Soybean Aphid Populations Low, But Continue Scouting Fields

Early 'insurance treatments' may cause more harm than good.

Published on: Aug 26, 2013

The weather has been perfect for soybean aphid reproduction in recent weeks, but populations in the field remain low. While it's not too late for soybean aphid populations to flare-up quickly under the right conditions, but most University of Nebraska Extension entomologists believe that this will be a year with few aphid problems.

According to Wayne Ohnesorg, UNL Extension educator, aphid populations were so low last summer due to the extreme heat that researchers believe there weren't enough in existence this spring to cause many problems.

Ohnesorg told producers at UNL soybean management field days near Pierce recently that those who treat for aphids when they are not there may bring on more problems for themselves. Some farmers have made a practice of adding insecticide with a final soybean herbicide application as an "insurance treatment" for aphid problems, he said.

TALKING APHIDS: UNL Extension educator, Wayne Ohnesorg (right), visits with farmers at the UNL soybean management field day event near Pierce.
TALKING APHIDS: UNL Extension educator, Wayne Ohnesorg (right), visits with farmers at the UNL soybean management field day event near Pierce.

"Early treatments often take out natural enemies of the aphids" that are keeping their populations under control, Ohnesorg said. "Natural predators are important." He said that these insurance treatments often wipe out the aphid predators like lady beetles, lacewings and minute pirate bugs and allow a window for aphid populations to explode later on, particularly in years when most fields don't have significant populations. It is also a waste of money, he said.

UNL yield studies on seed treatments and their impact on aphid populations have proven that treatments do not effectively keep aphid numbers under control because the aphids are not present in the field when the treatments are active. Treatments work well at minimizing crop injury from other early pests like bean leaf beetles, but aphids arrive in fields late in the season, generally in mid-July to late-August, long after the usual 30-day treatment effectiveness has passed, Ohnesorg said.

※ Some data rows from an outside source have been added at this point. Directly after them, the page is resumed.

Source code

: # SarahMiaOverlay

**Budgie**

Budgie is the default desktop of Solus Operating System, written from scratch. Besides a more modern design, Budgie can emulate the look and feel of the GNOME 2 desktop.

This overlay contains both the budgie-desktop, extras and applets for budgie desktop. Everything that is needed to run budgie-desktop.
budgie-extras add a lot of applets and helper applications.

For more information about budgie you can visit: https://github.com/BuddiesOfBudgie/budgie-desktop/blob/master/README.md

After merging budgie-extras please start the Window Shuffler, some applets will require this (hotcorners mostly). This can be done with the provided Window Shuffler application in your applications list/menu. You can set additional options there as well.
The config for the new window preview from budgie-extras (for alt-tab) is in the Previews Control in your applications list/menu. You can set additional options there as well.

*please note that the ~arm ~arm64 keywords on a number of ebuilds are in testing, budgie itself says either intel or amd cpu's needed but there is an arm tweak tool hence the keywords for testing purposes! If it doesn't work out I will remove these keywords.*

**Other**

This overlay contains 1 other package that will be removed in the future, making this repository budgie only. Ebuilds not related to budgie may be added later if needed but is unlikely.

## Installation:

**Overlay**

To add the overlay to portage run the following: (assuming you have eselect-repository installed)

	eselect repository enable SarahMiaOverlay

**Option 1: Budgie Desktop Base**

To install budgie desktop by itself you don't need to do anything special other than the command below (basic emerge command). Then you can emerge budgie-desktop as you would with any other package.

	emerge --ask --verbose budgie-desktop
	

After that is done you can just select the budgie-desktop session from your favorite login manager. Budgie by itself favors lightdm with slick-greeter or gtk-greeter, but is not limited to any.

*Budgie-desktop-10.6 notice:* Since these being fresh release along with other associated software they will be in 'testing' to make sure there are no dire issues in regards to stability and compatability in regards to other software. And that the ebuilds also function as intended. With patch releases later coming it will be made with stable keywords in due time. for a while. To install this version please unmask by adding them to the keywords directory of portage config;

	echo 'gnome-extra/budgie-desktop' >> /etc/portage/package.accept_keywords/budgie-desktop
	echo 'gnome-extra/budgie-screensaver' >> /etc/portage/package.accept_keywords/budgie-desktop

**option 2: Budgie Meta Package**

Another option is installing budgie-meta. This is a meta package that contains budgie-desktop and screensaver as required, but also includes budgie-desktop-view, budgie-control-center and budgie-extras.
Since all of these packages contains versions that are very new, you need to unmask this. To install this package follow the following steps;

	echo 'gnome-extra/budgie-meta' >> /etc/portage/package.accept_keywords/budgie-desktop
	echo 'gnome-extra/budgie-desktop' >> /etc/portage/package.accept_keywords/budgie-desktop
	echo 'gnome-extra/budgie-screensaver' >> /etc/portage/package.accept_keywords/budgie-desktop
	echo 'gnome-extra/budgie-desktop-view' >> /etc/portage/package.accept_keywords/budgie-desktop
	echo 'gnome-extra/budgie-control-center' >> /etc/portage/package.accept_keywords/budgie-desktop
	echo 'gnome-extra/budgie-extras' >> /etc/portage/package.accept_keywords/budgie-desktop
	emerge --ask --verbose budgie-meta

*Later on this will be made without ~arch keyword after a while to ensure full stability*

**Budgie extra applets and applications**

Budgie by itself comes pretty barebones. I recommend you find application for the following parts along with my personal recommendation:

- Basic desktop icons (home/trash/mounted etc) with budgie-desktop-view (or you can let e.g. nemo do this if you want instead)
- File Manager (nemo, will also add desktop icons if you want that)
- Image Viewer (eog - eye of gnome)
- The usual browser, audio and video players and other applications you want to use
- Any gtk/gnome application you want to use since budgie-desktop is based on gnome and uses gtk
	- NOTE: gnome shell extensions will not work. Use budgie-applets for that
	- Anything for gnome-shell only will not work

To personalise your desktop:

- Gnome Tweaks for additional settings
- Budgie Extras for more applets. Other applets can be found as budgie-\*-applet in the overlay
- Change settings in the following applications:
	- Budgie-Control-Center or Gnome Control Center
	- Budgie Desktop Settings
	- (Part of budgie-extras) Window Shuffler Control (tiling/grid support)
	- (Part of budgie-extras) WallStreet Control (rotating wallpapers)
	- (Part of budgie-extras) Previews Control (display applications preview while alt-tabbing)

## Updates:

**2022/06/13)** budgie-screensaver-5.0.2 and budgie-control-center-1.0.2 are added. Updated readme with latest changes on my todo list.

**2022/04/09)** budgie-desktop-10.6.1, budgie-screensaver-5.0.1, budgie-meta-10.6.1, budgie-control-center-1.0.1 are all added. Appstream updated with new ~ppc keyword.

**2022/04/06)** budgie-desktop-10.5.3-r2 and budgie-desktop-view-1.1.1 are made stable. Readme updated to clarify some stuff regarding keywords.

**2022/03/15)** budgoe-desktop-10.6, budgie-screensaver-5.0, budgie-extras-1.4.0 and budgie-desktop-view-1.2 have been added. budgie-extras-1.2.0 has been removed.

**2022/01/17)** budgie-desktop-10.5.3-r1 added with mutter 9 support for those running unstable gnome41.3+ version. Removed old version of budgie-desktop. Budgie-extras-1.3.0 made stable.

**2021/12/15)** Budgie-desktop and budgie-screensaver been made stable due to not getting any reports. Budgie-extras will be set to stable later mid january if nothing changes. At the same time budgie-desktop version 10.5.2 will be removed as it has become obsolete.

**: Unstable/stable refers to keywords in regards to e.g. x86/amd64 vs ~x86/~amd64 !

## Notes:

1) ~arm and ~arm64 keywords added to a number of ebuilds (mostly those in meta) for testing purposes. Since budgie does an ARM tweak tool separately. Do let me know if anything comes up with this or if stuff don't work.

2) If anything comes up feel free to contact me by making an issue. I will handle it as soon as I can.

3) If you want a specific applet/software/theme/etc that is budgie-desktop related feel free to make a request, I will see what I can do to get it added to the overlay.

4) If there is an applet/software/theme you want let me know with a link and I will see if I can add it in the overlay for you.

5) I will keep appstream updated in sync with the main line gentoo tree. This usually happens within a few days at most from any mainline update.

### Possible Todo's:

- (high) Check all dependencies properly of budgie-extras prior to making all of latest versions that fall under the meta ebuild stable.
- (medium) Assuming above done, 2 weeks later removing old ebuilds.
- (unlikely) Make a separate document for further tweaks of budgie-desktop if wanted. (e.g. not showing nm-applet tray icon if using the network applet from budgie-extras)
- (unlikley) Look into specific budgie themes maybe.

While there is no known current insecticide resistance in soybean aphids, relatives to soybean aphids have exhibited resistance issues, Ohnesorg said. "This is a reason for stewardship," he said.

Keeping insecticide treatments at a minimum and only using them when there are threshold aphid populations in the field will keep the risk of insecticide resistance low.

While aphid populations are currently considered low in most prominent soybean producing counties, UNL Extension entomologists encourage producers to continue to scout fields. "I had to work to find just a few aphids in these fields," Ohnesorg said of the Pierce soybean management field site on the Mike Krueger farm. "But we can see quick flare-ups."

He said that aphid flare-ups can still occur at individual field sites under the right conditions, so scouting should be maintained until soybeans are well into R6 stage.

Field day events, co-sponsored by UNL Extension and the Nebraska Soybean Board, were also held at farm sites near Minden, York and Waterloo. UNL Extension researchers covered soybean topics like irrigation, fertilization, row spacing, weed management and insect and disease issues.